Aside from understanding the broad component processes of CER strategies, the MC literature offers novel hypotheses about the neural machinery of emotion regulation. For example, research on MC suggests that CER research should investigate prefrontal influences on the medial temporal lobe (MTL) more broadly, and not simply on the amygdala. If the initial suppression of an appraisal engages DS, for example, hippocampal activity may be suppressed, contributing to successfully reorienting to and encoding a novel appraisal. Similarly, the evidence discussed above that DS efficacy is related to differences in local inhibitory circuits within the hippocampus 58, 60 suggests that there could be a connection between hippocampal GABA and the ability to implement CER techniques that rely on suppression of emotional memories. Parallel GABAergic mechanisms might be important in forms of CER that emphasize amygdala inhibition and the suppression of negative affective states, but might be less important for CER focused on enhancing positive emotion [56].

Concluding Remarks

Emotion regulation is the ability interrupt or alter the generation of emotional states [19]. Because many emotions we experience in daily life stem from recall of emotionally charged memories, the capacity to control whether and when such recall occurs must be a central emotion-regulation mechanism. In this article we have explored how this mechanism might be employed and support different forms of CER. Although we hope to have offered a convincing argument in support of this perspective, there remains a great deal of work to be done (see Outstanding Questions) to map out how MC supports emotion regulation. For instance, while we believe that MC capacities play a central role in CER, there are several other factors (e.g., working memory capacity, emotional constitution, and executive control abilities aside from inhibition, to name but a few) that influence the capacity to engage in CER. An important topic for future research will be to map out how such factors and MC abilities for both emotional and non-emotional memories interact in determining individual strengths and weaknesses in CER. Importantly, however, we predict that MC will emerge as a key factor because of the central role of memory in emotional processing. Ultimately, therefore, we believe that an understanding of the human ability to surmount the compulsions of our past must be grounded in a mechanistic account of how our memories of that past are controlled.

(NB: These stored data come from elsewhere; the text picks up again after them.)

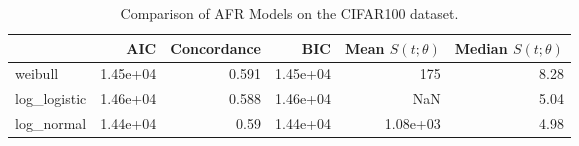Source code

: \begin{table*}
	\centering
	\caption{Comparison of AFR Models on the CIFAR100 dataset.}
	\label{tab:cifar100}
	\begin{tabular}{lrrrrr}
		\toprule
		{}            & AIC      & Concordance & BIC      & Mean $S(t;\theta)$ & Median $S(t;\theta)$ \\
		\midrule
		weibull       & 1.45e+04 & 0.591       & 1.45e+04 & 175                                & 8.28                                 \\
		log\_logistic & 1.46e+04 & 0.588       & 1.46e+04 & NaN                                & 5.04                                 \\
		log\_normal   & 1.44e+04 & 0.59        & 1.44e+04 & 1.08e+03                           & 4.98                                 \\
		\bottomrule
	\end{tabular}
\end{table*}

To what degree are the psychological and neural mechanisms supporting affective control coextensive with those supporting general MC?

Can the emotion associated with an event be inhibited without affecting its mnemonic content? Does inhibiting an emotion fundamentally require inhibition of the thoughts and memories that precipitated it?

Do differing approaches to MC vary in whether the forgetting they produce leaves emotional responses intact and free to influence behavior?

Do emotional or high arousal stimuli/memories require special regulatory mechanisms to control, or are they on a continuum with other non-emotional thought contents?

Do MC abilities predict preferences for, and the efficacy of, different emotion-regulation strategies?

Does training someone on MC improve their emotion-regulation ability?

Does reappraisal induce forgetting of stimulus or event details that are not consistent with the new narrative generated?

Are MC abilities similarly important for explicit and implicit forms of emotion regulation?